Task details:
Among the entries, which lines carry the string "bottle"? Copy every one.

(Pictures paired with source code)
= Beginning of Section =
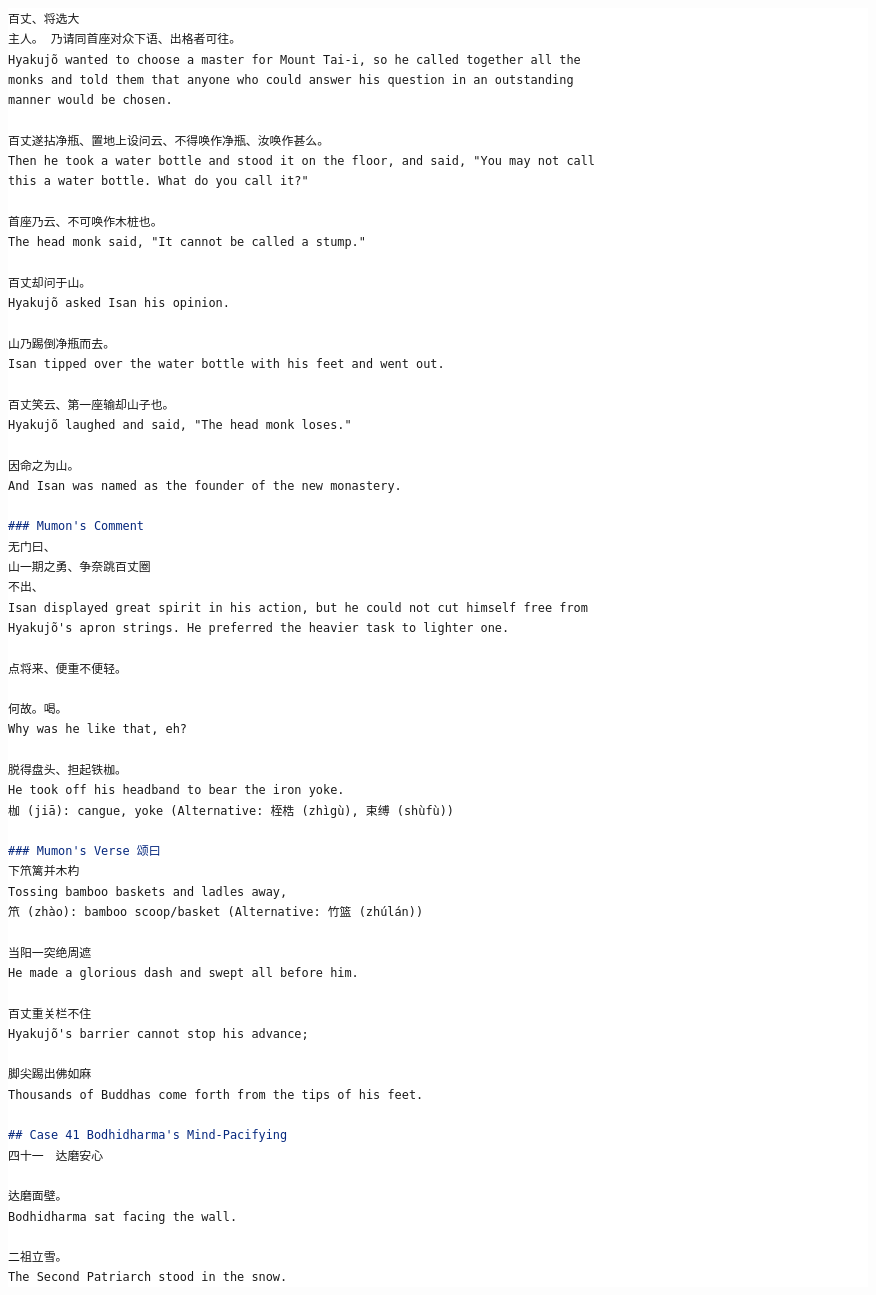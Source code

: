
 ```markdown
百丈、将选大
主人。 乃请同首座对众下语、出格者可往。
Hyakujõ wanted to choose a master for Mount Tai-i, so he called together all the
monks and told them that anyone who could answer his question in an outstanding
manner would be chosen.

百丈遂拈净瓶、置地上设问云、不得唤作净瓶、汝唤作甚么。
Then he took a water bottle and stood it on the floor, and said, "You may not call
this a water bottle. What do you call it?"

首座乃云、不可唤作木桩也。
The head monk said, "It cannot be called a stump."

百丈却问于山。
Hyakujõ asked Isan his opinion.

山乃踢倒净瓶而去。
Isan tipped over the water bottle with his feet and went out.

百丈笑云、第一座输却山子也。
Hyakujõ laughed and said, "The head monk loses."

因命之为山。
And Isan was named as the founder of the new monastery.

### Mumon's Comment
无门曰、
山一期之勇、争奈跳百丈圈
不出、
Isan displayed great spirit in his action, but he could not cut himself free from
Hyakujõ's apron strings. He preferred the heavier task to lighter one.

点将来、便重不便轻。

何故。喝。
Why was he like that, eh?

脱得盘头、担起铁枷。
He took off his headband to bear the iron yoke.
枷 (jiā): cangue, yoke (Alternative: 桎梏 (zhìgù), 束缚 (shùfù))

### Mumon's Verse 颂曰
下笊篱并木杓
Tossing bamboo baskets and ladles away,
笊 (zhào): bamboo scoop/basket (Alternative: 竹篮 (zhúlán))

当阳一突绝周遮
He made a glorious dash and swept all before him.

百丈重关栏不住
Hyakujõ's barrier cannot stop his advance;

脚尖踢出佛如麻
Thousands of Buddhas come forth from the tips of his feet.

## Case 41 Bodhidharma's Mind-Pacifying
四十一　达磨安心

达磨面壁。
Bodhidharma sat facing the wall.

二祖立雪。
The Second Patriarch stood in the snow.
```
= End of Section =
Reply to the exercise:
Then he took a water bottle and stood it on the floor, and said, "You may not call
this a water bottle. What do you call it?"
Isan tipped over the water bottle with his feet and went out.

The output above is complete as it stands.